> **Given data**:
------------------------
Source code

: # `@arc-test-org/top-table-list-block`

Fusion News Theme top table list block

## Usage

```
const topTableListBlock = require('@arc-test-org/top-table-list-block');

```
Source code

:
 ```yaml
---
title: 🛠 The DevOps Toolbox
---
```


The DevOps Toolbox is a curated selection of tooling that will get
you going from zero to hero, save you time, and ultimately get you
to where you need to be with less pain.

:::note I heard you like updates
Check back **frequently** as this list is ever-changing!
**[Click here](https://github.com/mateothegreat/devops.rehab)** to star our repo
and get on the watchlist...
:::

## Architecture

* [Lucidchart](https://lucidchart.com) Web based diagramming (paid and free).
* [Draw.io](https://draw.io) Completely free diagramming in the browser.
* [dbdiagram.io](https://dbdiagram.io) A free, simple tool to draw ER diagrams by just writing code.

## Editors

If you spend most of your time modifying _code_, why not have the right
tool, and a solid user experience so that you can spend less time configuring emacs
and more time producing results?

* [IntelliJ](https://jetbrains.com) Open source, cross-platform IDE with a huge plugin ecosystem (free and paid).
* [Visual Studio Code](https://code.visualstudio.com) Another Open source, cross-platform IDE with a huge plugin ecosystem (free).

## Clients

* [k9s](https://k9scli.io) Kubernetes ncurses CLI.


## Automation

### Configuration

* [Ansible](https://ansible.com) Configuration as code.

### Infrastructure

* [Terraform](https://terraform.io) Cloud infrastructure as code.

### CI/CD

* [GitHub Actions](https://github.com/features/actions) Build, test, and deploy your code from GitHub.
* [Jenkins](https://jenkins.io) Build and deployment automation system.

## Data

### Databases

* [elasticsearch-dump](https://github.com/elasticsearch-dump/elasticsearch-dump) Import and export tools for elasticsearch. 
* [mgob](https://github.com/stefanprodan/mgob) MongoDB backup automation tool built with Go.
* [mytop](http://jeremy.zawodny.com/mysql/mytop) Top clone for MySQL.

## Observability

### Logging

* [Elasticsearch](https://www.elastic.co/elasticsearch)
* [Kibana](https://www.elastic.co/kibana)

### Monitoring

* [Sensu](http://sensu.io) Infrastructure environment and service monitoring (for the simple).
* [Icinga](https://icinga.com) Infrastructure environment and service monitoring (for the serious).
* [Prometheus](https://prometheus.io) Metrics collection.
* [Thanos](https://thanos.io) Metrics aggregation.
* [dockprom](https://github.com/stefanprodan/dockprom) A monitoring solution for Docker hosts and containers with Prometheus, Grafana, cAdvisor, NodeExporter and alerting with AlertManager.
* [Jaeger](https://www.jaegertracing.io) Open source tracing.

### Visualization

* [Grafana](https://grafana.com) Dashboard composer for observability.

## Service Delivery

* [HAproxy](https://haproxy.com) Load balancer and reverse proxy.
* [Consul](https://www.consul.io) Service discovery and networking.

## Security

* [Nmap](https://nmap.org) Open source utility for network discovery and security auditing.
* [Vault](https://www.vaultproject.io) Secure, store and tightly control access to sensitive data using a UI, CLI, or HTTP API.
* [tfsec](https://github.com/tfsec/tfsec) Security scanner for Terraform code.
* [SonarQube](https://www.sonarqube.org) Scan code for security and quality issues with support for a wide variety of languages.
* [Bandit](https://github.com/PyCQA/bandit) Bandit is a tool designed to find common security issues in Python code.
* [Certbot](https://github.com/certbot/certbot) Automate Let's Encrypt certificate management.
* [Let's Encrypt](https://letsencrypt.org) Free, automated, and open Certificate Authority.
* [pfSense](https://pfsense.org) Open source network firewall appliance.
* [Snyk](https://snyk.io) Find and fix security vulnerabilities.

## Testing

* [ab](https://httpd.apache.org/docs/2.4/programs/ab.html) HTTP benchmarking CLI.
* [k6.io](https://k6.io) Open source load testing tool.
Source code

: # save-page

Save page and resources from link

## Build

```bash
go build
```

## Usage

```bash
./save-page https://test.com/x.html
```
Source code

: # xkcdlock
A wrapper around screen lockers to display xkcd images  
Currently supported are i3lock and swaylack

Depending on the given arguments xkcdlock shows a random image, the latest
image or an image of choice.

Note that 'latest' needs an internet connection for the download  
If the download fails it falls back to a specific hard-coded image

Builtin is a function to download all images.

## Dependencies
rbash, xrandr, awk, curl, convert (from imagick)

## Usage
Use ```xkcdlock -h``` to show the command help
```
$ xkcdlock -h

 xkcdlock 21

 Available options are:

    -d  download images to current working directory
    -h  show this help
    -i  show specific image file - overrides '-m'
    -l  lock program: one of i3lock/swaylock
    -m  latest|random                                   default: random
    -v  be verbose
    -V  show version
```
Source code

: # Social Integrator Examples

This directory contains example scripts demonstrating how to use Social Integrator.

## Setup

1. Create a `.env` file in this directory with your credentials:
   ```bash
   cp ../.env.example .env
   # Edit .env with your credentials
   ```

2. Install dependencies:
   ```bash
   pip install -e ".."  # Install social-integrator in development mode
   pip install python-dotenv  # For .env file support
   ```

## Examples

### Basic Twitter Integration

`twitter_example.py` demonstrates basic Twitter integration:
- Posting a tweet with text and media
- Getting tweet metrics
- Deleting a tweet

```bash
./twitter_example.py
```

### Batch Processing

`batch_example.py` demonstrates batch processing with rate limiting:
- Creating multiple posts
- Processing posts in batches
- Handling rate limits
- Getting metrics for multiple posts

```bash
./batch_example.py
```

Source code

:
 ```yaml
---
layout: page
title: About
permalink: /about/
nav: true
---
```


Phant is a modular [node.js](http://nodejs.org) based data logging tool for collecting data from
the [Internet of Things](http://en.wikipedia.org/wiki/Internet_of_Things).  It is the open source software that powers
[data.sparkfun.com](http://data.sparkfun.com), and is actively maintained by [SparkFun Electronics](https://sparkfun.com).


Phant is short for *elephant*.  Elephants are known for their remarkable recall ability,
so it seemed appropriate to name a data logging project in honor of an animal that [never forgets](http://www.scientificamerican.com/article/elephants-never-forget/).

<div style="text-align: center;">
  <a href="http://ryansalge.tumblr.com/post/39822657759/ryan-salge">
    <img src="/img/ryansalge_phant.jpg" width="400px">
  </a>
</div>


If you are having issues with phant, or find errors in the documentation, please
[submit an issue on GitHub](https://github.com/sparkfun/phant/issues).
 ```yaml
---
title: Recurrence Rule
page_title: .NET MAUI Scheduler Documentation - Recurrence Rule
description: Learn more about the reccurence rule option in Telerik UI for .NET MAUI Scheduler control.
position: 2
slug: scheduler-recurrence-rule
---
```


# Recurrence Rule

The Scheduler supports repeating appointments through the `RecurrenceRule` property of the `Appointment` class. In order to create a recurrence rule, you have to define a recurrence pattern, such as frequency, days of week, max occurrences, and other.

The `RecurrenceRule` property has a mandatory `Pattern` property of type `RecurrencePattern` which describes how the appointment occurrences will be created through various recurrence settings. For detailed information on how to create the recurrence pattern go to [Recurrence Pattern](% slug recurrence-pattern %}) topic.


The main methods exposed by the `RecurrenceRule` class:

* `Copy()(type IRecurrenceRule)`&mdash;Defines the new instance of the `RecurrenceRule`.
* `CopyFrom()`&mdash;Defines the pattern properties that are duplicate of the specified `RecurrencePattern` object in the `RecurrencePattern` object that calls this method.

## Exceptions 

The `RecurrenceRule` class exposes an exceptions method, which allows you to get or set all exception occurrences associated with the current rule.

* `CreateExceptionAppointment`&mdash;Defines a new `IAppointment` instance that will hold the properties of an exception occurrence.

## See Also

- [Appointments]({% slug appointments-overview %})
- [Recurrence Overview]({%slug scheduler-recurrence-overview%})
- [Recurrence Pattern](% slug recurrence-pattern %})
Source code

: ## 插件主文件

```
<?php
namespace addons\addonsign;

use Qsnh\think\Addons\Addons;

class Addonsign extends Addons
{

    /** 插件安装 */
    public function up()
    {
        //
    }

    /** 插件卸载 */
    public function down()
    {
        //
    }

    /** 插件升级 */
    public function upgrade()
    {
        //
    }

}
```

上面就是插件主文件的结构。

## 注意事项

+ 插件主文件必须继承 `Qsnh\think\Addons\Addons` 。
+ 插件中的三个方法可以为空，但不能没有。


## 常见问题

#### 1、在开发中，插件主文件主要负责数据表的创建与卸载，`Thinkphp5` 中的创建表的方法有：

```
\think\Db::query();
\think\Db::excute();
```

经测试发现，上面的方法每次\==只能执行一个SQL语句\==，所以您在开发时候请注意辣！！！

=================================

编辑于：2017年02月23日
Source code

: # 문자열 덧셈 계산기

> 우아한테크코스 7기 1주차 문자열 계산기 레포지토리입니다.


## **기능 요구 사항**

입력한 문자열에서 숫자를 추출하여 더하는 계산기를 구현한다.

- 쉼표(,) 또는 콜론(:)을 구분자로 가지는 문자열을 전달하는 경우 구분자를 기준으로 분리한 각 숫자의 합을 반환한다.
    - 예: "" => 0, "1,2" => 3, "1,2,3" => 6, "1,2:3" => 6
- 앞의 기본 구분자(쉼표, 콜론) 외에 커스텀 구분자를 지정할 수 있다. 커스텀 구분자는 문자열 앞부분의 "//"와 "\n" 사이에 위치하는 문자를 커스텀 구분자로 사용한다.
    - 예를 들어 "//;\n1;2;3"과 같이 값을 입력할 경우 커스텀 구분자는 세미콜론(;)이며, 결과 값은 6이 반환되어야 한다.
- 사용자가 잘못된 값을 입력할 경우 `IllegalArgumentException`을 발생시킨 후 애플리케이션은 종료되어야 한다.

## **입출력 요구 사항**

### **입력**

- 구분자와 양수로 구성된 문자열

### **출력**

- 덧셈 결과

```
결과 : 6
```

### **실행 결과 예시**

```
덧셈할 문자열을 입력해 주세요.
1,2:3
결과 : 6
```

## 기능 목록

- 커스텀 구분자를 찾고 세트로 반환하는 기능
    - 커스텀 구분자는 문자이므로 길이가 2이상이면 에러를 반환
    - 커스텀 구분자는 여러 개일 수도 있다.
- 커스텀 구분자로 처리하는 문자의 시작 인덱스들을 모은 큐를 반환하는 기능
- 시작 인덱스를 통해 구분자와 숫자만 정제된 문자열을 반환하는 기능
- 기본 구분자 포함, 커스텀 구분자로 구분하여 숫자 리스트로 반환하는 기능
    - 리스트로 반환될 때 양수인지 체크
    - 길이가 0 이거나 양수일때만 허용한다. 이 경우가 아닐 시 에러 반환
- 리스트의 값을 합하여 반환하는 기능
------------------------
Each line in the listing above that contains "latest" should be copied.

Depending on the given arguments xkcdlock shows a random image, the latest
Note that 'latest' needs an internet connection for the download  
    -m  latest|random                                   default: random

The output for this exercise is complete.